“Baseball is a ballet without music. Drama without words.”
It poured all night long. I could hear it on the roof and windows, and I just stayed in bed and listened as I fell asleep. My house in Ghana had a tin roof, and the sound of rain filled all the rooms especially when the tremendous thunder and lightening storms came which announced the beginning of the rainy season. Those storms and that sound are some of my favorite memories.
Today is damp and gray. The rain became intermittent drops just before it stopped earlier this morning. Gracie didn’t mind and neither did I when I went to get the papers. There is barely a wind, and the day is quiet.

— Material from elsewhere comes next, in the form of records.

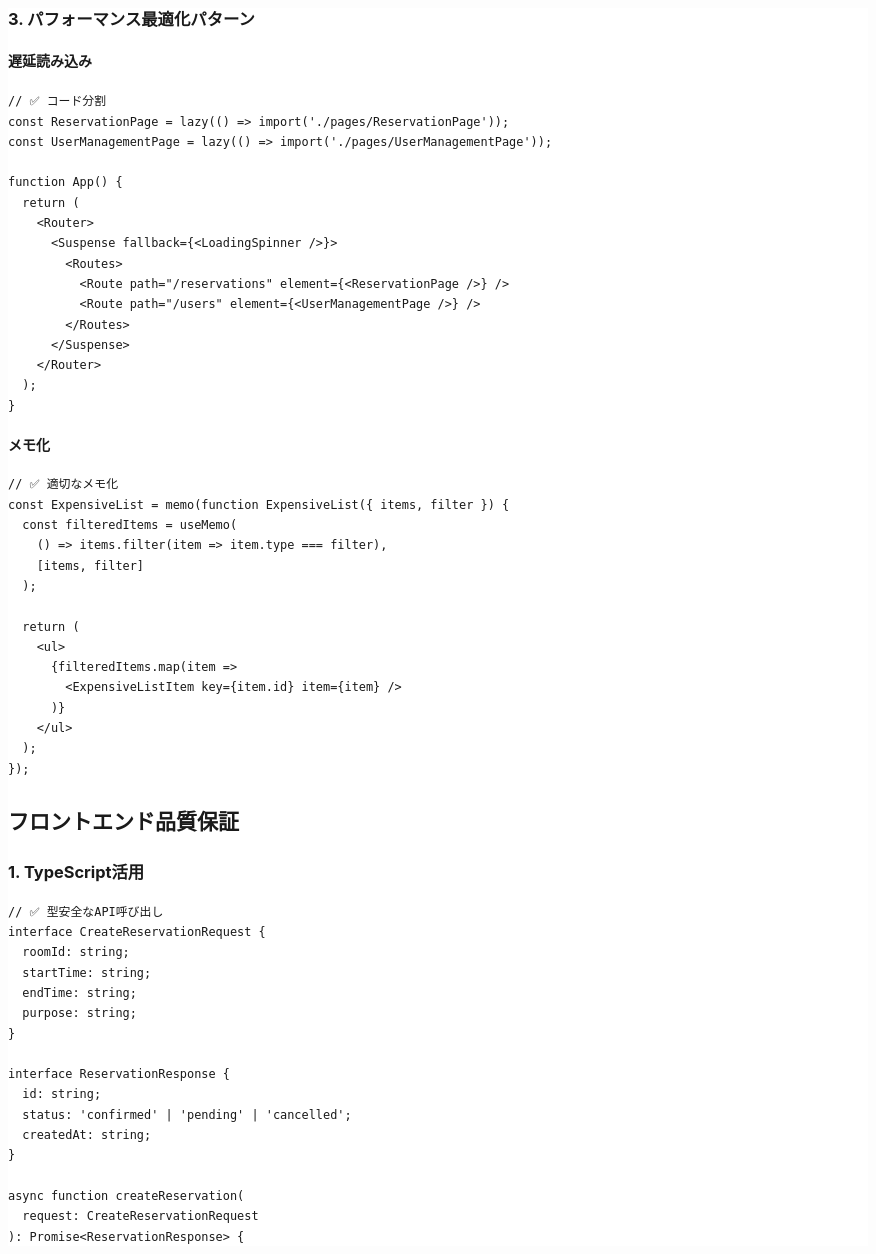 ### 3. **パフォーマンス最適化パターン**

#### 遅延読み込み
```tsx
// ✅ コード分割
const ReservationPage = lazy(() => import('./pages/ReservationPage'));
const UserManagementPage = lazy(() => import('./pages/UserManagementPage'));

function App() {
  return (
    <Router>
      <Suspense fallback={<LoadingSpinner />}>
        <Routes>
          <Route path="/reservations" element={<ReservationPage />} />
          <Route path="/users" element={<UserManagementPage />} />
        </Routes>
      </Suspense>
    </Router>
  );
}
```

#### メモ化
```tsx
// ✅ 適切なメモ化
const ExpensiveList = memo(function ExpensiveList({ items, filter }) {
  const filteredItems = useMemo(
    () => items.filter(item => item.type === filter),
    [items, filter]
  );
  
  return (
    <ul>
      {filteredItems.map(item => 
        <ExpensiveListItem key={item.id} item={item} />
      )}
    </ul>
  );
});
```

## フロントエンド品質保証

### 1. **TypeScript活用**

```tsx
// ✅ 型安全なAPI呼び出し
interface CreateReservationRequest {
  roomId: string;
  startTime: string;
  endTime: string;
  purpose: string;
}

interface ReservationResponse {
  id: string;
  status: 'confirmed' | 'pending' | 'cancelled';
  createdAt: string;
}

async function createReservation(
  request: CreateReservationRequest
): Promise<ReservationResponse> {
```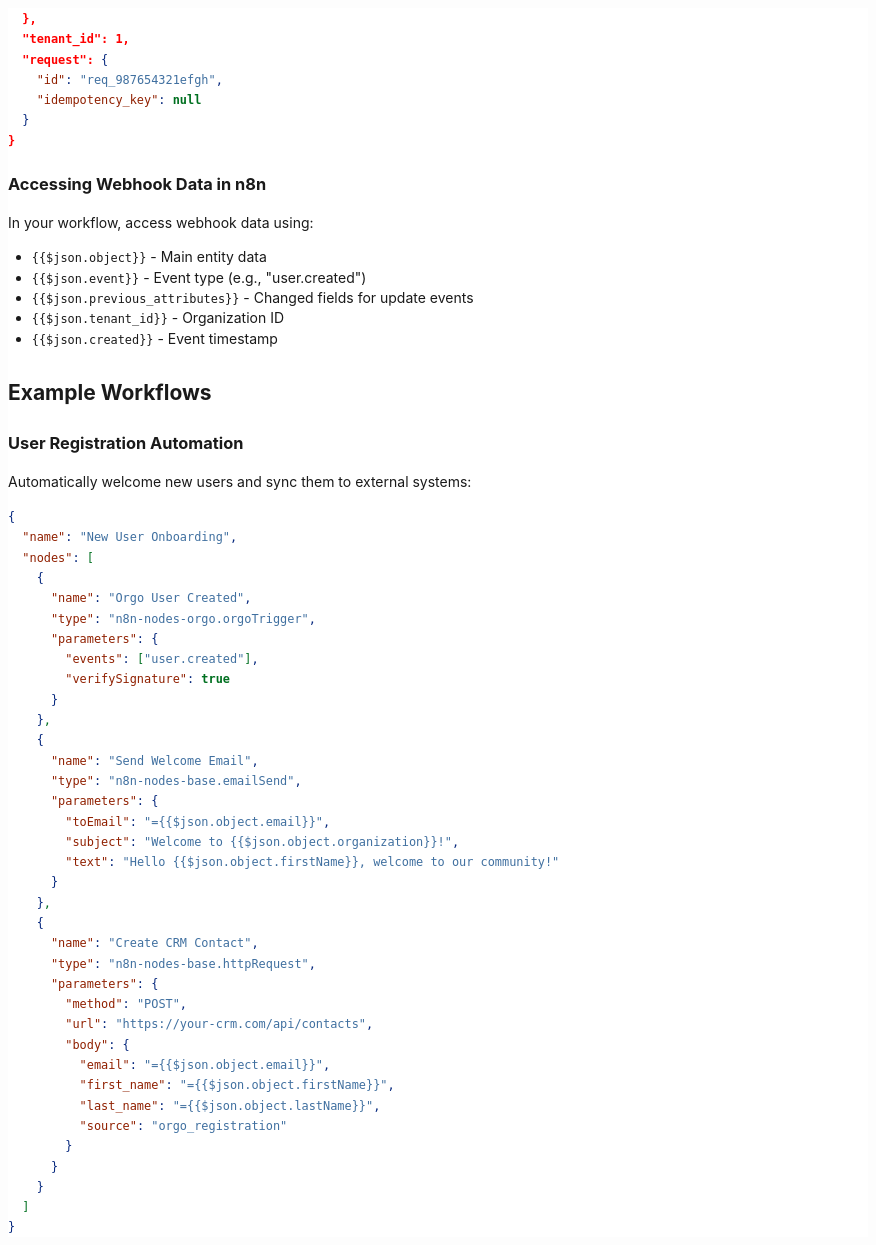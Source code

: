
 ```json
  },
  "tenant_id": 1,
  "request": {
    "id": "req_987654321efgh",
    "idempotency_key": null
  }
}
```

### Accessing Webhook Data in n8n

In your workflow, access webhook data using:
- `{{$json.object}}` - Main entity data
- `{{$json.event}}` - Event type (e.g., "user.created")
- `{{$json.previous_attributes}}` - Changed fields for update events
- `{{$json.tenant_id}}` - Organization ID
- `{{$json.created}}` - Event timestamp

## Example Workflows

### User Registration Automation
Automatically welcome new users and sync them to external systems:

```json
{
  "name": "New User Onboarding",
  "nodes": [
    {
      "name": "Orgo User Created",
      "type": "n8n-nodes-orgo.orgoTrigger",
      "parameters": {
        "events": ["user.created"],
        "verifySignature": true
      }
    },
    {
      "name": "Send Welcome Email",
      "type": "n8n-nodes-base.emailSend",
      "parameters": {
        "toEmail": "={{$json.object.email}}",
        "subject": "Welcome to {{$json.object.organization}}!",
        "text": "Hello {{$json.object.firstName}}, welcome to our community!"
      }
    },
    {
      "name": "Create CRM Contact",
      "type": "n8n-nodes-base.httpRequest",
      "parameters": {
        "method": "POST",
        "url": "https://your-crm.com/api/contacts",
        "body": {
          "email": "={{$json.object.email}}",
          "first_name": "={{$json.object.firstName}}",
          "last_name": "={{$json.object.lastName}}",
          "source": "orgo_registration"
        }
      }
    }
  ]
}
```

I have four nephews, my sister’s two sons and my brother’s. Mike, who lives in the next town and is a baseball fanatic and collector, still remembers his first visit to Fenway Park. I took both him and his brother Tim. It was a beautiful summer day, and we sat in the bleachers. Mike remembers who had hits, who pitched and how much fun he had. His first impression was how green the outfield grass was and that Fenway was smaller than it looked on TV. He has hopes that we’ll go to a game together this summer and so do I. Ryan and Justin are from Colorado, but they are Sox fans. It’s a family thing. They also remember their first game at Fenway Park. I took them too.Ryan remembers where we sat and who pitched. I am glad to be part of those memories.
My sister is having the whole family over for today’s Red Sox opening game. She was trying to figure out her menu when we talked yesterday. My friends Clare and Tony are coming here for the game. We’ll all wear our Red Sox gear including Gracie. We have been waiting for this day all winter.
It is cold and damp and rainy but baseball means summer isn’t so very far away. The game starts at four, my time. Colorado will call after especially good plays and after every Sox home run. I’m hoping they’ll be many. I’m hoping that phone will ring off the hook. I am so glad for the start of baseball season.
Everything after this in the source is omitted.